An exact copy of every entry below is required, and no picture may appear in it.

Top of Material provided

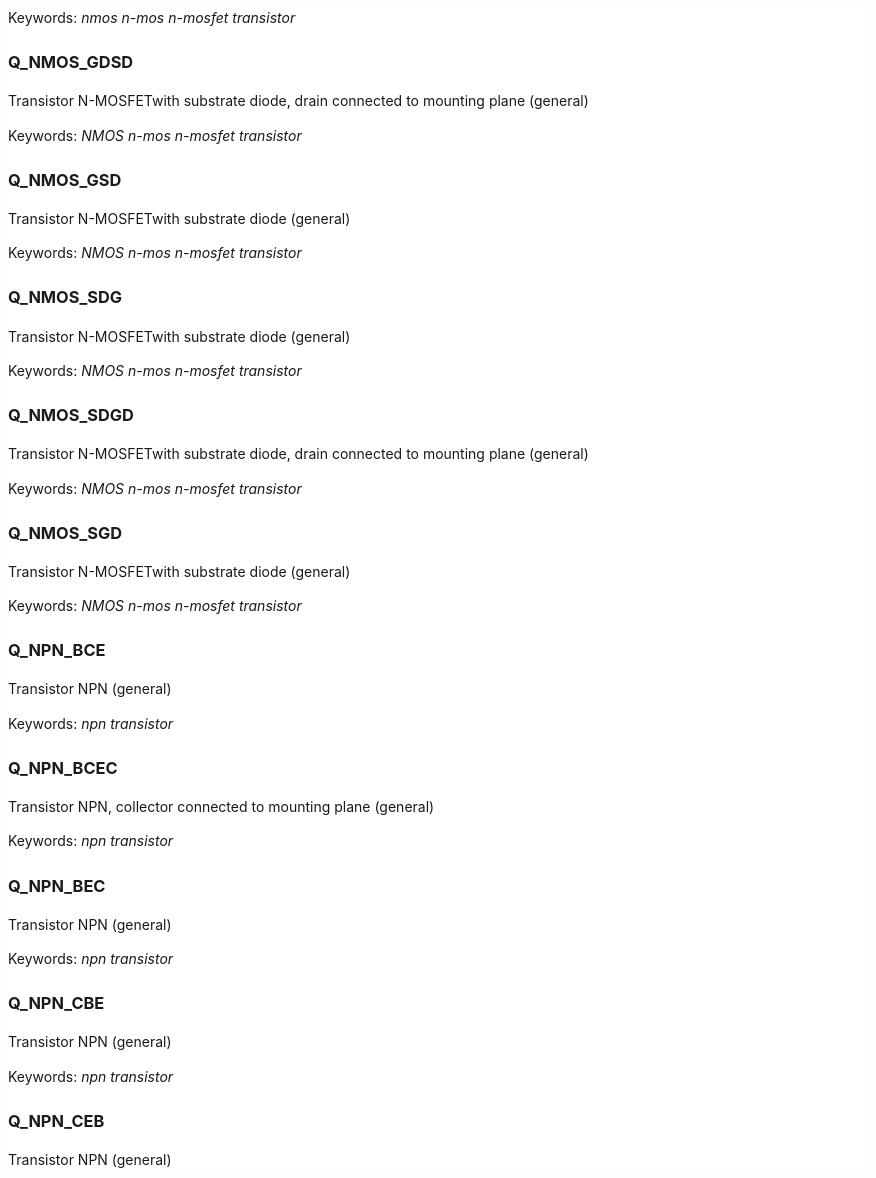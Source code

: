 
Keywords: *nmos n-mos n-mosfet transistor*

### Q_NMOS_GDSD
Transistor N-MOSFETwith substrate diode, drain connected to mounting plane (general)


Keywords: *NMOS n-mos n-mosfet transistor*

### Q_NMOS_GSD
Transistor N-MOSFETwith substrate diode (general)


Keywords: *NMOS n-mos n-mosfet transistor*

### Q_NMOS_SDG
Transistor N-MOSFETwith substrate diode (general)


Keywords: *NMOS n-mos n-mosfet transistor*

### Q_NMOS_SDGD
Transistor N-MOSFETwith substrate diode, drain connected to mounting plane (general)


Keywords: *NMOS n-mos n-mosfet transistor*

### Q_NMOS_SGD
Transistor N-MOSFETwith substrate diode (general)


Keywords: *NMOS n-mos n-mosfet transistor*

### Q_NPN_BCE
Transistor NPN (general)


Keywords: *npn transistor*

### Q_NPN_BCEC
Transistor NPN, collector connected to mounting plane (general)


Keywords: *npn transistor*

### Q_NPN_BEC
Transistor NPN (general)


Keywords: *npn transistor*

### Q_NPN_CBE
Transistor NPN (general)


Keywords: *npn transistor*

### Q_NPN_CEB
Transistor NPN (general)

Bottom of Material provided

▶ [Exercise solution]:
Source code

: 
Keywords: *nmos n-mos n-mosfet transistor*

### Q_NMOS_GDSD
Transistor N-MOSFETwith substrate diode, drain connected to mounting plane (general)


Keywords: *NMOS n-mos n-mosfet transistor*

### Q_NMOS_GSD
Transistor N-MOSFETwith substrate diode (general)


Keywords: *NMOS n-mos n-mosfet transistor*

### Q_NMOS_SDG
Transistor N-MOSFETwith substrate diode (general)


Keywords: *NMOS n-mos n-mosfet transistor*

### Q_NMOS_SDGD
Transistor N-MOSFETwith substrate diode, drain connected to mounting plane (general)


Keywords: *NMOS n-mos n-mosfet transistor*

### Q_NMOS_SGD
Transistor N-MOSFETwith substrate diode (general)


Keywords: *NMOS n-mos n-mosfet transistor*

### Q_NPN_BCE
Transistor NPN (general)


Keywords: *npn transistor*

### Q_NPN_BCEC
Transistor NPN, collector connected to mounting plane (general)


Keywords: *npn transistor*

### Q_NPN_BEC
Transistor NPN (general)


Keywords: *npn transistor*

### Q_NPN_CBE
Transistor NPN (general)


Keywords: *npn transistor*

### Q_NPN_CEB
Transistor NPN (general)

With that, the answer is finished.